While large cities and towns have their own police departments, the state troopers are the most important law enforcement agency in the smaller settlements and the back country.

Troopers also patrol the 1,500-mile-long Alaska-Canadian Highway and other all major roads. Along with back country fur-trading posts, missions, native villages and towns, the state troopers also have posts along the state’s two major rivers: the 1,200 mile Yukon, and the Kusokwim. As recently as the 1960s, troopers sometimes traveled by dog sled to reach outlying areas around the territory.
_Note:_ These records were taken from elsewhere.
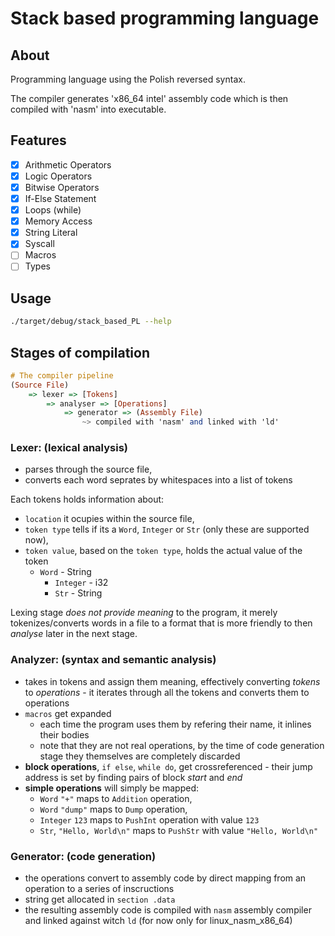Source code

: # Stack based programming language

## About

Programming language using the Polish reversed syntax.

The compiler generates 'x86_64 intel' assembly code which is then compiled with 'nasm' into executable.

## Features

- [x] Arithmetic Operators
- [x] Logic Operators
- [x] Bitwise Operators
- [x] If-Else Statement
- [x] Loops (while)
- [x] Memory Access
- [x] String Literal
- [x] Syscall
- [ ] Macros
- [ ] Types

## Usage 

```sh
./target/debug/stack_based_PL --help
```

## Stages of compilation

```hs
# The compiler pipeline
(Source File) 
    => lexer => [Tokens] 
        => analyser => [Operations] 
            => generator => (Assembly File) 
                ~> compiled with 'nasm' and linked with 'ld'
```

### Lexer: (lexical analysis)

- parses through the source file,
- converts each word seprates by whitespaces into a list of tokens

Each tokens holds information about:
- `location` it ocupies within the source file, 
- `token type` tells if its a `Word`, `Integer` or `Str` (only these are supported now),
- `token value`, based on the `token type`, holds the actual value of the token 
    - `Word` - String
        - `Integer` - i32
        - `Str` - String

Lexing stage _does not provide meaning_ to the program, it merely 
tokenizes/converts words in a file to a format that is more friendly to then _analyse_ later in the next stage.

### Analyzer: (syntax and semantic analysis)
- takes in tokens and assign them meaning, effectively converting _tokens_ to _operations_ - it iterates through all the tokens and converts them to operations
- `macros` get expanded
    - each time the program uses them by refering their name, it inlines their bodies 
    - note that they are not real operations, by the time of code generation stage they themselves are completely discarded
- __block operations__, `if else`, `while do`, get crossreferenced - their jump address is set by finding pairs of block _start_ and _end_
- __simple operations__ will simply be mapped:
    - `Word` `"+"` maps to `Addition` operation,
    - `Word` `"dump"` maps to `Dump` operation,
    - `Integer` `123` maps to `PushInt` operation with value `123`
    - `Str`, `"Hello, World\n"` maps to `PushStr` with value `"Hello, World\n"`

### Generator: (code generation)
- the operations convert to assembly code by direct mapping from an operation to a series of inscructions
- string get allocated in `section .data`
- the resulting assembly code is compiled with `nasm` assembly compiler  and linked against witch `ld` (for now only for linux_nasm_x86_64)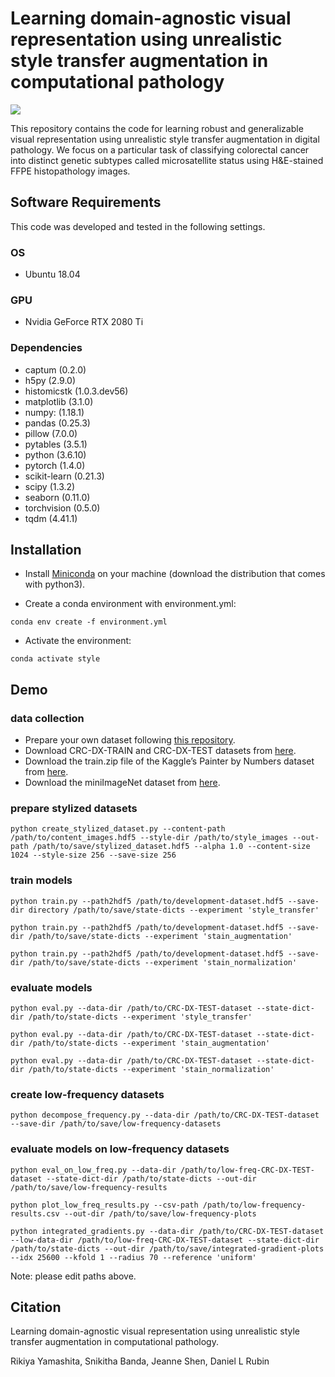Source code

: # Learning domain-agnostic visual representation using unrealistic style transfer augmentation in computational pathology  
  
![](images/sample_style_transfer.png)  

This repository contains the code for learning robust and generalizable visual representation using unrealistic style transfer augmentation in digital pathology. We focus on a particular task of classifying colorectal cancer into distinct genetic subtypes called microsatellite status using H&E-stained FFPE histopathology images.  

## Software Requirements  
This code was developed and tested in the following settings.  
### OS  
- Ubuntu 18.04  
### GPU  
- Nvidia GeForce RTX 2080 Ti  
### Dependencies  
- captum (0.2.0)  
- h5py (2.9.0)  
- histomicstk (1.0.3.dev56)  
- matplotlib (3.1.0)  
- numpy: (1.18.1)  
- pandas (0.25.3)  
- pillow (7.0.0)  
- pytables (3.5.1)  
- python (3.6.10)  
- pytorch (1.4.0)  
- scikit-learn (0.21.3)  
- scipy (1.3.2)  
- seaborn (0.11.0)  
- torchvision (0.5.0)  
- tqdm (4.41.1)  

## Installation  
- Install [Miniconda](https://docs.conda.io/en/latest/miniconda.html#linux-installers) on your machine (download the distribution that comes with python3).  
  
- Create a conda environment with environment.yml:
```
conda env create -f environment.yml
```  
- Activate the environment:
```
conda activate style
```
  
## Demo  
### data collection  
- Prepare your own dataset following [this repository](https://github.com/rikiyay/MSINet).
- Download CRC-DX-TRAIN and CRC-DX-TEST datasets from [here](http://doi.org/10.5281/zenodo.2530835).  
- Download the train.zip file of the Kaggle’s Painter by Numbers dataset from [here](https://www.kaggle.com/c/painter-by-numbers/data).  
- Download the miniImageNet dataset from [here](https://drive.google.com/file/d/0B3Irx3uQNoBMQ1FlNXJsZUdYWEE/view).  
  
### prepare stylized datasets  
```
python create_stylized_dataset.py --content-path /path/to/content_images.hdf5 --style-dir /path/to/style_images --out-path /path/to/save/stylized_dataset.hdf5 --alpha 1.0 --content-size 1024 --style-size 256 --save-size 256  
```
  
### train models  
```
python train.py --path2hdf5 /path/to/development-dataset.hdf5 --save-dir directory /path/to/save/state-dicts --experiment 'style_transfer'  
```
```
python train.py --path2hdf5 /path/to/development-dataset.hdf5 --save-dir /path/to/save/state-dicts --experiment 'stain_augmentation'  
```
```
python train.py --path2hdf5 /path/to/development-dataset.hdf5 --save-dir /path/to/save/state-dicts --experiment 'stain_normalization'  
```

### evaluate models  
```
python eval.py --data-dir /path/to/CRC-DX-TEST-dataset --state-dict-dir /path/to/state-dicts --experiment 'style_transfer'  
```
```
python eval.py --data-dir /path/to/CRC-DX-TEST-dataset --state-dict-dir /path/to/state-dicts --experiment 'stain_augmentation'  
```
```
python eval.py --data-dir /path/to/CRC-DX-TEST-dataset --state-dict-dir /path/to/state-dicts --experiment 'stain_normalization'  
```
    
### create low-frequency datasets  
```
python decompose_frequency.py --data-dir /path/to/CRC-DX-TEST-dataset --save-dir /path/to/save/low-frequency-datasets  
```

### evaluate models on low-frequency datasets  
```
python eval_on_low_freq.py --data-dir /path/to/low-freq-CRC-DX-TEST-dataset --state-dict-dir /path/to/state-dicts --out-dir /path/to/save/low-frequency-results  
```
```
python plot_low_freq_results.py --csv-path /path/to/low-frequency-results.csv --out-dir /path/to/save/low-frequency-plots  
```
```
python integrated_gradients.py --data-dir /path/to/CRC-DX-TEST-dataset --low-data-dir /path/to/low-freq-CRC-DX-TEST-dataset --state-dict-dir /path/to/state-dicts --out-dir /path/to/save/integrated-gradient-plots --idx 25600 --kfold 1 --radius 70 --reference 'uniform'  
```

Note: please edit paths above.  
  
## Citation  
Learning domain-agnostic visual representation using unrealistic style transfer augmentation in computational pathology.  
  
Rikiya Yamashita, Snikitha Banda, Jeanne Shen, Daniel L Rubin  
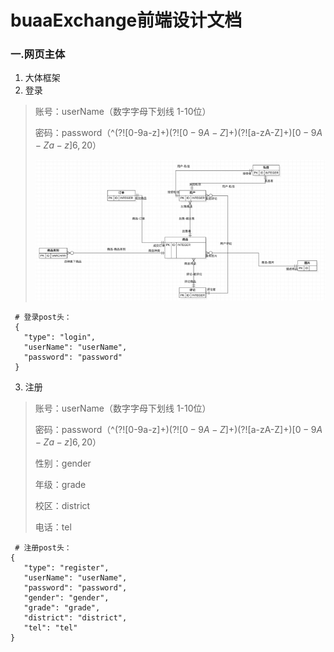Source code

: # buaaExchange前端设计文档
### 一.网页主体
1. 大体框架
2. 登录
> 账号：userName（数字字母下划线 1-10位）
> 
> 密码：password（^(?![0-9a-z]+$)(?![0-9A-Z]+$)(?![a-zA-Z]+$)[0-9A-Za-z]{6,20}$）
> 
> ![img.png](img.png)
```
 # 登录post头：
 {
   "type": "login",
   "userName": "userName",
   "password": "password"
 }
```
3. 注册
> 账号：userName（数字字母下划线 1-10位）
> 
> 密码：password（^(?![0-9a-z]+$)(?![0-9A-Z]+$)(?![a-zA-Z]+$)[0-9A-Za-z]{6,20}$）
> 
> 性别：gender
> 
> 年级：grade
> 
> 校区：district
> 
> 电话：tel
```angular2html
 # 注册post头：
{
   "type": "register",
   "userName": "userName",
   "password": "password",
   "gender": "gender",
   "grade": "grade",
   "district": "district",
   "tel": "tel"
}
```


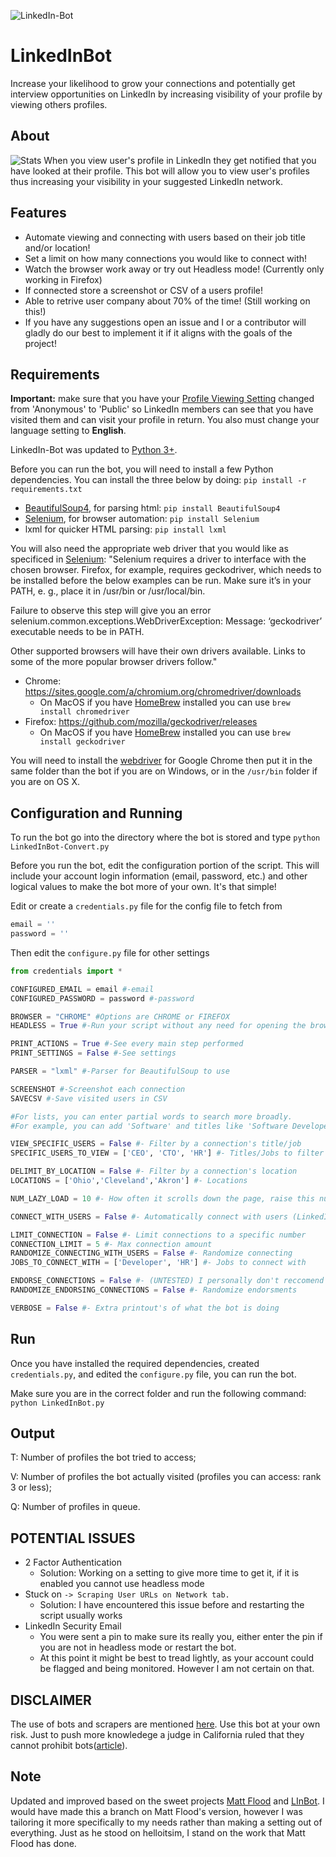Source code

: ![LinkedIn-Bot](https://i.imgur.com/od6HpD8.png)
# LinkedInBot

Increase your likelihood to grow your connections and potentially get interview opportunities on LinkedIn by increasing visibility of your profile by viewing others profiles.

## About

![Stats](https://i.imgur.com/MVgProO.png)
When you view user's profile in LinkedIn they get notified that you have looked at their profile. This bot will allow you to view user's profiles thus increasing your visibility in your suggested LinkedIn network.

## Features
* Automate viewing and connecting with users based on their job title and/or location!
* Set a limit on how many connections you would like to connect with!
* Watch the browser work away or try out Headless mode! (Currently only working in Firefox)
* If connected store a screenshot or CSV of a users profile!
* Able to retrive user company about 70% of the time! (Still working on this!)
* If you have any suggestions open an issue and I or a contributor will gladly do our best to implement it if it aligns with the goals of the project! 

## Requirements

**Important:** make sure that you have your [Profile Viewing Setting](https://www.linkedin.com/settings/?trk=nav_account_sub_nav_settings) changed from 'Anonymous' to  'Public' so LinkedIn members can see that you have visited them and can visit your profile in return.
You also must change your language setting to **English**.

LinkedIn-Bot was updated to [Python 3+](https://www.python.org/downloads).

Before you can run the bot, you will need to install a few Python dependencies.
You can install the three below by doing: `pip install -r requirements.txt`

* [BeautifulSoup4](https://pypi.python.org/pypi/beautifulsoup4), for parsing html: `pip install BeautifulSoup4`
* [Selenium](http://www.seleniumhq.org/), for browser automation: `pip install Selenium`
* lxml for quicker HTML parsing: `pip install lxml`

You will also need the appropriate web driver that you would like as specificed in [Selenium](https://selenium-python.readthedocs.io/installation.html):
"Selenium requires a driver to interface with the chosen browser. Firefox, for example, requires geckodriver, which needs to be installed before the below examples can be run. Make sure it’s in your PATH, e. g., place it in /usr/bin or /usr/local/bin.

Failure to observe this step will give you an error selenium.common.exceptions.WebDriverException: Message: ‘geckodriver’ executable needs to be in PATH.

Other supported browsers will have their own drivers available. Links to some of the more popular browser drivers follow."
* Chrome:	https://sites.google.com/a/chromium.org/chromedriver/downloads
	* On MacOS if you have [HomeBrew](https://brew.sh) installed you can use `brew install chromedriver`
* Firefox:	https://github.com/mozilla/geckodriver/releases
	* On MacOS if you have [HomeBrew](https://brew.sh) installed you can use `brew install geckodriver`



You will need to install the [webdriver](https://sites.google.com/a/chromium.org/chromedriver/downloads) for Google Chrome then put it in the same folder than the bot if you are on Windows, or in the `/usr/bin` folder if you are on OS X.

## Configuration and Running
To run the bot go into the directory where the bot is stored and type `python LinkedInBot-Convert.py`

Before you run the bot, edit the configuration portion of the script. This will include your account login information (email, password, etc.) and other logical values to make the bot more of your own. It's that simple!

Edit or create a `credentials.py` file for the config file to fetch from
```python
email = ''
password = ''
```
Then edit the `configure.py` file for other settings
```python
from credentials import *

CONFIGURED_EMAIL = email #-email
CONFIGURED_PASSWORD = password #-password

BROWSER = "CHROME" #Options are CHROME or FIREFOX
HEADLESS = True #-Run your script without any need for opening the browser! Only works for Firefox...

PRINT_ACTIONS = True #-See every main step performed
PRINT_SETTINGS = False #-See settings

PARSER = "lxml" #-Parser for BeautifulSoup to use

SCREENSHOT #-Screenshot each connection
SAVECSV #-Save visited users in CSV

#For lists, you can enter partial words to search more broadly.
#For example, you can add 'Software' and titles like 'Software Developer' and 'Software Engineer' should work.

VIEW_SPECIFIC_USERS = False #- Filter by a connection's title/job
SPECIFIC_USERS_TO_VIEW = ['CEO', 'CTO', 'HR'] #- Titles/Jobs to filter by

DELIMIT_BY_LOCATION = False #- Filter by a connection's location
LOCATIONS = ['Ohio','Cleveland','Akron'] #- Locations

NUM_LAZY_LOAD = 10 #- How often it scrolls down the page, raise this number if you have view specific user on.

CONNECT_WITH_USERS = False #- Automatically connect with users (LinkedIn's limit is 15,000)

LIMIT_CONNECTION = False #- Limit connections to a specific number
CONNECTION_LIMIT = 5 #- Max connection amount
RANDOMIZE_CONNECTING_WITH_USERS = False #- Randomize connecting
JOBS_TO_CONNECT_WITH = ['Developer', 'HR'] #- Jobs to connect with

ENDORSE_CONNECTIONS = False #- (UNTESTED) I personally don't reccomend doing this, I will get it working and test it. However, it weakens any signifigance the whole endorsement section has if you are not personally vouching for a person's skills
RANDOMIZE_ENDORSING_CONNECTIONS = False #- Randomize endorsments

VERBOSE = False #- Extra printout's of what the bot is doing
```


## Run
Once you have installed the required dependencies, created `credentials.py`, and edited the `configure.py` file, you can run the bot.

Make sure you are in the correct folder and run the following command: `python LinkedInBot.py`

## Output

T: Number of profiles the bot tried to access;

V: Number of profiles the bot actually visited (profiles you can access: rank 3 or less);

Q: Number of profiles in queue.

## POTENTIAL ISSUES

* 2 Factor Authentication
	* Solution: Working on a setting to give more time to get it, if it is enabled you cannot use headless mode
* Stuck on `-> Scraping User URLs on Network tab.`
	* Solution: I have encountered this issue before and restarting the script usually works
* LinkedIn Security Email
	* You were sent a pin to make sure its really you, either enter the pin if you are not in headless mode or restart the bot.
	* At this point it might be best to tread lightly, as your account could be flagged and being monitored. However I am not certain on that.

## DISCLAIMER

The use of bots and scrapers are mentioned [here](https://www.linkedin.com/help/linkedin/answer/56347/prohibited-software-and-extensions?lang=en).
Use this bot at your own risk. 
Just to push more knowledege a judge in California ruled that they cannot prohibit bots([article](https://www.bbc.com/news/technology-40932487)).

## Note

Updated and improved based on the sweet projects [Matt Flood](https://github.com/MattFlood7/LinkedInBot) and [LInBot](https://github.com/helloitsim/LInBot).
I would have made this a branch on Matt Flood's version, however I was tailoring it more specifically to my needs rather than making a setting out of everything. Just as he stood on helloitsim, I stand on the work that Matt Flood has done.
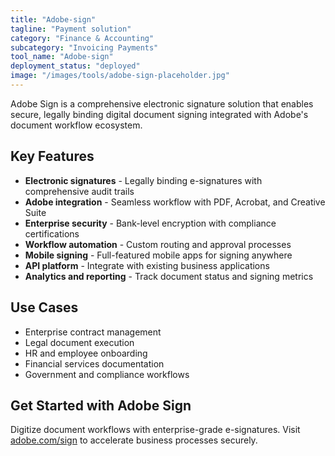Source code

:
 ```yaml
---
title: "Adobe-sign"
tagline: "Payment solution"
category: "Finance & Accounting"
subcategory: "Invoicing Payments"
tool_name: "Adobe-sign"
deployment_status: "deployed"
image: "/images/tools/adobe-sign-placeholder.jpg"
---
```

Adobe Sign is a comprehensive electronic signature solution that enables secure, legally binding digital document signing integrated with Adobe's document workflow ecosystem.

## Key Features

- **Electronic signatures** - Legally binding e-signatures with comprehensive audit trails
- **Adobe integration** - Seamless workflow with PDF, Acrobat, and Creative Suite
- **Enterprise security** - Bank-level encryption with compliance certifications
- **Workflow automation** - Custom routing and approval processes
- **Mobile signing** - Full-featured mobile apps for signing anywhere
- **API platform** - Integrate with existing business applications
- **Analytics and reporting** - Track document status and signing metrics

## Use Cases

- Enterprise contract management
- Legal document execution
- HR and employee onboarding
- Financial services documentation
- Government and compliance workflows

## Get Started with Adobe Sign

Digitize document workflows with enterprise-grade e-signatures. Visit [adobe.com/sign](https://www.adobe.com/sign) to accelerate business processes securely.
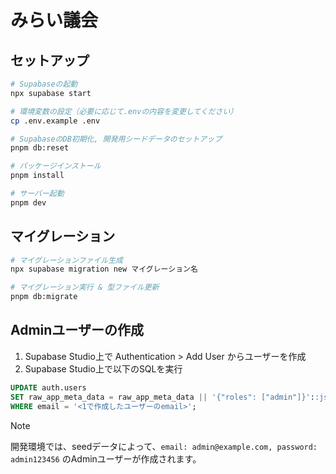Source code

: # みらい議会

## セットアップ

```bash
# Supabaseの起動
npx supabase start

# 環境変数の設定（必要に応じて.envの内容を変更してください）
cp .env.example .env

# SupabaseのDB初期化, 開発用シードデータのセットアップ
pnpm db:reset

# パッケージインストール
pnpm install

# サーバー起動
pnpm dev
```

## マイグレーション

```bash
# マイグレーションファイル生成
npx supabase migration new マイグレーション名

# マイグレーション実行 & 型ファイル更新
pnpm db:migrate
```

## Adminユーザーの作成

1. Supabase Studio上で Authentication > Add User からユーザーを作成
2. Supabase Studio上で以下のSQLを実行

```sql
UPDATE auth.users
SET raw_app_meta_data = raw_app_meta_data || '{"roles": ["admin"]}'::jsonb
WHERE email = '<1で作成したユーザーのemail>';
```

> [!NOTE]
> 開発環境では、seedデータによって、`email: admin@example.com, password: admin123456` のAdminユーザーが作成されます。
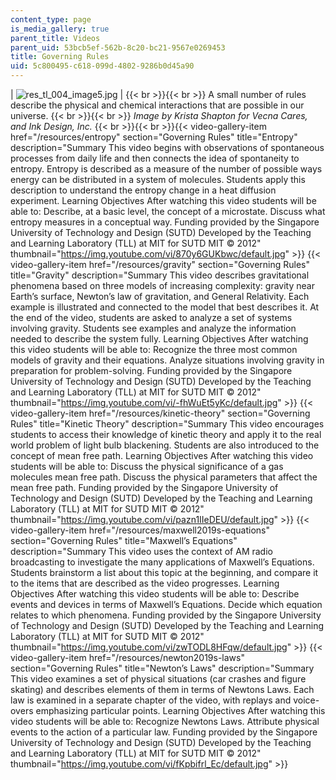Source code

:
 ```yaml
---
content_type: page
is_media_gallery: true
parent_title: Videos
parent_uid: 53bcb5ef-562b-8c20-bc21-9567e0269453
title: Governing Rules
uid: 5c800495-c618-099d-4802-9286b0d45a90
---
```


| ![res_tl_004_image5.jpg](BASEURL_PLACEHOLDER/resources/res_tl_004_image5) |  {{< br >}}{{< br >}} A small number of rules describe the physical and chemical interactions that are possible in our universe. {{< br >}}{{< br >}} _Image by Krista Shapton for Vecna Cares, and Ink Design, Inc._ {{< br >}}{{< br >}}{{< video-gallery-item href="/resources/entropy" section="Governing Rules" title="Entropy" description="Summary This video begins with observations of spontaneous processes from daily life and then connects the idea of spontaneity to entropy. Entropy is described as a measure of the number of possible ways energy can be distributed in a system of molecules. Students apply this description to understand the entropy change in a heat diffusion experiment. Learning Objectives After watching this video students will be able to: Describe, at a basic level, the concept of a microstate. Discuss what entropy measures in a conceptual way. Funding provided by the Singapore University of Technology and Design (SUTD) Developed by the Teaching and Learning Laboratory (TLL) at MIT for SUTD MIT © 2012" thumbnail="https://img.youtube.com/vi/870y6GUKbwc/default.jpg" >}} {{< video-gallery-item href="/resources/gravity" section="Governing Rules" title="Gravity" description="Summary This video describes gravitational phenomena based on three models of increasing complexity: gravity near Earth’s surface, Newton’s law of gravitation, and General Relativity. Each example is illustrated and connected to the model that best describes it. At the end of the video, students are asked to analyze a set of systems involving gravity. Students see examples and analyze the information needed to describe the system fully. Learning Objectives After watching this video students will be able to: Recognize the three most common models of gravity and their equations. Analyze situations involving gravity in preparation for problem-solving. Funding provided by the Singapore University of Technology and Design (SUTD) Developed by the Teaching and Learning Laboratory (TLL) at MIT for SUTD MIT © 2012" thumbnail="https://img.youtube.com/vi/-fhWuEt5yKc/default.jpg" >}} {{< video-gallery-item href="/resources/kinetic-theory" section="Governing Rules" title="Kinetic Theory" description="Summary This video encourages students to access their knowledge of kinetic theory and apply it to the real world problem of light bulb blackening. Students are also introduced to the concept of mean free path. Learning Objectives After watching this video students will be able to: Discuss the physical significance of a gas molecules mean free path. Discuss the physical parameters that affect the mean free path. Funding provided by the Singapore University of Technology and Design (SUTD) Developed by the Teaching and Learning Laboratory (TLL) at MIT for SUTD MIT © 2012" thumbnail="https://img.youtube.com/vi/pazn1IIeDEU/default.jpg" >}} {{< video-gallery-item href="/resources/maxwell2019s-equations" section="Governing Rules" title="Maxwell’s Equations" description="Summary This video uses the context of AM radio broadcasting to investigate the many applications of Maxwell’s Equations. Students brainstorm a list about this topic at the beginning, and compare it to the items that are described as the video progresses. Learning Objectives After watching this video students will be able to: Describe events and devices in terms of Maxwell’s Equations. Decide which equation relates to which phenomena. Funding provided by the Singapore University of Technology and Design (SUTD) Developed by the Teaching and Learning Laboratory (TLL) at MIT for SUTD MIT © 2012" thumbnail="https://img.youtube.com/vi/zwTODL8HFqw/default.jpg" >}} {{< video-gallery-item href="/resources/newton2019s-laws" section="Governing Rules" title="Newton’s Laws" description="Summary This video examines a set of physical situations (car crashes and figure skating) and describes elements of them in terms of Newtons Laws. Each law is examined in a separate chapter of the video, with replays and voice-overs emphasizing particular points. Learning Objectives After watching this video students will be able to: Recognize Newtons Laws. Attribute physical events to the action of a particular law. Funding provided by the Singapore University of Technology and Design (SUTD) Developed by the Teaching and Learning Laboratory (TLL) at MIT for SUTD MIT © 2012" thumbnail="https://img.youtube.com/vi/fKpbifrl_Ec/default.jpg" >}}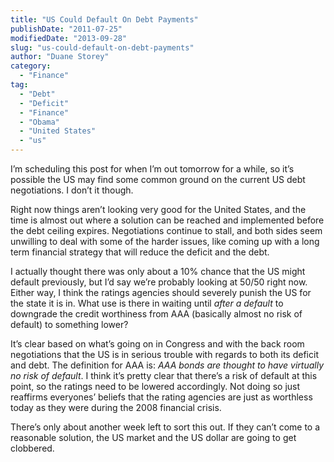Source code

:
 ```yaml
---
title: "US Could Default On Debt Payments"
publishDate: "2011-07-25"
modifiedDate: "2013-09-28"
slug: "us-could-default-on-debt-payments"
author: "Duane Storey"
category:
  - "Finance"
tag:
  - "Debt"
  - "Deficit"
  - "Finance"
  - "Obama"
  - "United States"
  - "us"
---
```


I’m scheduling this post for when I’m out tomorrow for a while, so it’s possible the US may find some common ground on the current US debt negotiations. I don’t it though.

Right now things aren’t looking very good for the United States, and the time is almost out where a solution can be reached and implemented before the debt ceiling expires. Negotiations continue to stall, and both sides seem unwilling to deal with some of the harder issues, like coming up with a long term financial strategy that will reduce the deficit and the debt.

I actually thought there was only about a 10% chance that the US might default previously, but I’d say we’re probably looking at 50/50 right now. Either way, I think the ratings agencies should severely punish the US for the state it is in. What use is there in waiting until *after a default* to downgrade the credit worthiness from AAA (basically almost no risk of default) to something lower?

It’s clear based on what’s going on in Congress and with the back room negotiations that the US is in serious trouble with regards to both its deficit and debt. The definition for AAA is: *AAA bonds are thought to have virtually no risk of default*. I think it’s pretty clear that there’s a risk of default at this point, so the ratings need to be lowered accordingly. Not doing so just reaffirms everyones’ beliefs that the rating agencies are just as worthless today as they were during the 2008 financial crisis.

There’s only about another week left to sort this out. If they can’t come to a reasonable solution, the US market and the US dollar are going to get clobbered.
Now, they rely entirely on mechanized transport, but getting around is still difficult during the spring breakup and fall freeze-up when the rivers cannot be navigated or crossed.

“We spend more time trying to get there than we do in investigation,” said Greg Wilkinson, a spokesman for the force.

For example, earlier this month troopers were called in to investigate a homicide in Cowtag, a small settlement on the Yukon. Troopers based in Galena made four attempts to fly in and were repeatedly turned back by bad weather. Eventually they got up river by boat and were joined by two more troopers who flew in from Fairbanks by helicopter.

The homicide proved to be an open-and-shut case -- a man who shot a friend during a drunken argument. The village police officer in Cowtag kept the suspect in custody until troopers arrived.

Wilkinson said that most smaller settlements have a resident officer who’s either a village police officer paid by the local government, a tribal police officer paid by the local tribal council in areas inhabited by Alaskan Aleut natives or a village public safety officer trained and equipped by the state police. These local officers are the first to respond in emergencies, whether medical, fire or a major crime.

“If there is a big event, they secure the scene and hold everything until the troopers arrive,” Wilkinson said.

Much of the Alaskan police work involves search and rescue. In a recent incident which is typical in this region of unpredictable and harsh weather, three men heading for Bethel, on the west coast by boat did not make port when they were expected and were reported missing. Troopers surveyed the Kusokwim River by air, located the boat and determined that the three were in good health and did not need assistance.

Wilkinson said that both tourists and residents get into trouble and need to be helped out: "(Many) tourists don’t understand the magnitude of what they’re getting themselves into and locals who become too complacent.”

In its early days as a U.S. territory, such law enforcement as there was in Alaska was supplied by the Army and Navy, joined during the Gold Rush era by a handful of federal marshals. The troopers’ formal history began in 1941 when the territorial legislature established the Territory of Alaska Highway Patrol. Its officers were deputized as U.S. marshals in 1945 and became peace officers in 1948. In 1953, the legislature established the Alaska Territorial Police with a total strength of 36 officers, which expanded to 78 by 1959 when Alaska became a state.

The force also has about 190 civilian employees, including officers assigned to fish and wildlife protection.